El rey se mantuvo en silencio durante unos instantes. Hernando se preguntaba si aquella propuesta incluía a su padrastro cuando Aben Humeya volvió a tomar la palabra.
—Necesitamos arcabuces y artillería. La mayoría de nuestros hombres luchan con simples hondas y aperos de labranza. Ni siquiera tienen alabardas o espadas. Sin embargo… ¡Tú sí tienes un buen alfanje! —Señaló el arma que colgaba del cinto de Hernando.
Hernando la desenvainó para mostrársela y el alfanje apareció manchado de sangre. Entonces recordó los golpes que había dado con él, los tajos en carnes cristianas que había percibido en la oscuridad. No había tenido oportunidad de pensar en ello. Contempló absorto la hoja del alfanje, ennegrecida de sangre seca.
—Veo que también la has usado —dijo entonces Aben Humeya—. Confío en que sigas haciéndolo y en que muchos cristianos caigan bajo ese acero.
—Me la dio Hamid, el alfaquí de Juviles —explicó Hernando. Evitó, no obstante, mencionar que la espada había sido propiedad del Profeta; se la quitarían sin dudarlo y él había prometido a Hamid que cuidaría del arma. El rey asintió en señal de conocer al alfaquí—. Hamid estaba con los hombres, en el pueblo… —añadió el muchacho con pesar.
Luego guardó silencio y Aben Humeya se sumó a ese momento de respeto. Uno de los monfíes se incorporó para coger el alfanje, pero el monarca, al ver la ávida mirada del morisco puesta en la vaina de oro, dijo en voz bien alta:
—Cuidarás de ella hasta que puedas devolvérsela a Hamid. Yo, rey de Granada y de Córdoba, así lo dispongo. Seguro que podrás devolvérsela, muchacho —sonrió Aben Humeya—. En cuanto jenízaros y berberiscos acudan en nuestra ayuda, volveremos a reinar en al-Andalus.

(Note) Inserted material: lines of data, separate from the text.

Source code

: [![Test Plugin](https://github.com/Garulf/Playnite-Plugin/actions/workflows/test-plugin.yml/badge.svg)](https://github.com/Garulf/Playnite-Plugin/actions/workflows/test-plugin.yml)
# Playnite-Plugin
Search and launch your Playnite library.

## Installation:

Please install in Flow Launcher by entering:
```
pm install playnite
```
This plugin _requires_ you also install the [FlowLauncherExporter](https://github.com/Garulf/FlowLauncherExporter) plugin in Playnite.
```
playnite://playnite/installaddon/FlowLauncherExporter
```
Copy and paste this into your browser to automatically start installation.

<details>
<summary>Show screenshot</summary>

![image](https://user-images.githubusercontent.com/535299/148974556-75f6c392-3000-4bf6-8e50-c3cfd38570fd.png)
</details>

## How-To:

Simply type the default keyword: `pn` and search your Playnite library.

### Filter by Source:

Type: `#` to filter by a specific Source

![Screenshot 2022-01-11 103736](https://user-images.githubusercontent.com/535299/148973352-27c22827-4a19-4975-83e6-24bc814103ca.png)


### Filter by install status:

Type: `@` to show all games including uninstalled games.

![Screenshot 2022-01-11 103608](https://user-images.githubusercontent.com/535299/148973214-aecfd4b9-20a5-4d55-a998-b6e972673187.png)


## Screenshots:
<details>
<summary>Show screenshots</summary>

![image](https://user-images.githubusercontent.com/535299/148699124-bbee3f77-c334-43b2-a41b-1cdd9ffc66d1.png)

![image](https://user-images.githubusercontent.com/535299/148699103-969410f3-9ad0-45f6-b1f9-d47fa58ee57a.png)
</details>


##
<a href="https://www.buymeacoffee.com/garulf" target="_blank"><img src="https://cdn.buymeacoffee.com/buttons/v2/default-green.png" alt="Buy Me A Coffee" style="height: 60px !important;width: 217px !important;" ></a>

Abandonaron la casa donde se alojaba Aben Humeya y consiguieron comida. Los hombres se sentaron en el suelo a dar cuenta del cordero.
—¿Quién es ella? —gruñó Brahim señalando a Fátima.
—Escapó con nosotros de Juviles —contestó Aisha, antes de que Hernando pudiera responder.
Brahim entrecerró los ojos y los clavó en la muchacha, que estaba de pie junto a Aisha; Humam dormía en un capazo entre ellas. Con un pedazo de cordero en la mano, la miró de arriba abajo, deteniéndose en sus pechos y en su rostro, en aquellos maravillosos ojos negros que Fátima bajó, turbada.